U.S. citizens do not lose all their constitutional rights when they head overseas, but they also cannot use their citizenship as a shield when they join enemy forces with the intention of carrying out violent attacks against the country or its interests.
The editorial illustrates the fundamental problem with the targeted killing of American citizens. The Washington Post says that citizens do not lose their constitutional rights when they head overseas, but at the same time it endorses depriving a citizen of his right to life whenever the President determines — unreviewably — that he has “join[ed] enemy forces with the intention of carrying out violent attacks against the country or its interests.” We would never allow a state to execute an American citizen simply because the Governor has decided that he was guilty of capital murder (or, worse, that he intended to commit capital murder at some unspecified point in the future); such an execution would be a paradigmatic violation of due process. So how can anyone argue in good faith that due process permits the targeted killing regime adopted by the Obama administration?

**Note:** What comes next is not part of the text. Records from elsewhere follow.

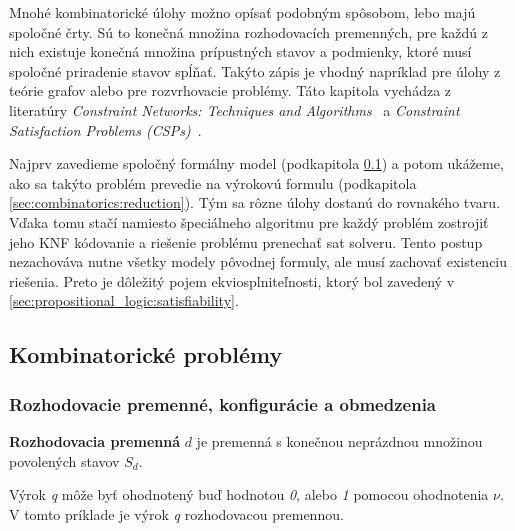 Mnohé kombinatorické úlohy možno opísať podobným spôsobom, lebo majú spoločné črty. Sú to konečná množina rozhodovacích premenných, pre každú z nich existuje konečná množina prípustných stavov a podmienky, ktoré musí spoločné priradenie stavov spĺňať. Takýto zápis je vhodný napríklad pre úlohy z teórie grafov alebo pre rozvrhovacie problémy. Táto kapitola vychádza z literatúry \textit{Constraint Networks: Techniques and Algorithms}~\cite{lecoutre2009} a \textit{Constraint Satisfaction Problems (CSPs)}~\cite{cs221csp}.

Najprv zavedieme spoločný formálny model (podkapitola \ref{sec:combinatorics:problems}) a potom ukážeme, ako sa takýto problém prevedie na výrokovú formulu (podkapitola \ref{sec:combinatorics:reduction}). Tým sa rôzne úlohy dostanú do rovnakého tvaru. Vďaka tomu stačí namiesto špeciálneho algoritmu pre každý problém zostrojiť jeho KNF kódovanie a riešenie problému prenechať \acrshort{sat} solveru. Tento postup nezachováva nutne všetky modely pôvodnej formuly, ale musí zachovať existenciu riešenia. Preto je dôležitý pojem ekviosplniteľnosti, ktorý bol zavedený v \ref{sec:propositional_logic:satisfiability}.


\subsection{Kombinatorické problémy}\label{sec:combinatorics:problems}

\subsubsection{Rozhodovacie premenné, konfigurácie a obmedzenia}\label{sec:combinatorics:variables-configurations-constraints}

\begin{definition}
    \textbf{Rozhodovacia premenná} $d$ je premenná s konečnou neprázdnou množinou povolených stavov $S_d$.
\end{definition}

\begin{example}
    Výrok \textit{q} môže byť ohodnotený buď hodnotou \textit{0}, alebo \textit{1} pomocou ohodnotenia $\nu$. V tomto príklade je výrok \textit{q} rozhodovacou premennou.
\end{example}

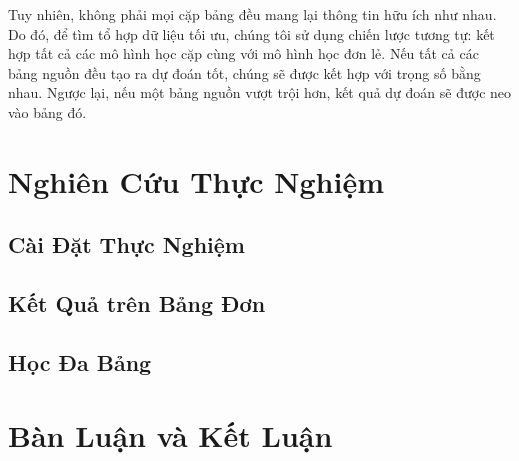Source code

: \documentclass{article}
\begin{document}
Tuy nhiên, không phải mọi cặp bảng đều mang lại thông tin hữu ích như nhau. Do đó, để tìm tổ hợp dữ liệu tối ưu, chúng tôi sử dụng chiến lược tương tự: kết hợp tất cả các mô hình học cặp cùng với mô hình học đơn lẻ. Nếu tất cả các bảng nguồn đều tạo ra dự đoán tốt, chúng sẽ được kết hợp với trọng số bằng nhau. Ngược lại, nếu một bảng nguồn vượt trội hơn, kết quả dự đoán sẽ được neo vào bảng đó.


\section{Nghiên Cứu Thực Nghiệm}
\subsection{Cài Đặt Thực Nghiệm}

\subsection{Kết Quả trên Bảng Đơn}

\subsection{Học Đa Bảng}

\section{Bàn Luận và Kết Luận}

\end{document}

There is, of course, an easy and fair solution to this problem: require the government to obtain judicial authorization for a targeted killing by proving, in an adversarial hearing, that the American citizen has committed a capital crime. If the government has reason to believe that notifying the target of his status will cause him to disappear, it can appoint counsel — perhaps the ACLU or the CCR? — to represent him in a secret proceeding. Either way, the process will strike the appropriate balance between the target’s rights to life and due process and the government’s need to protect the U.S. against terrorist attack.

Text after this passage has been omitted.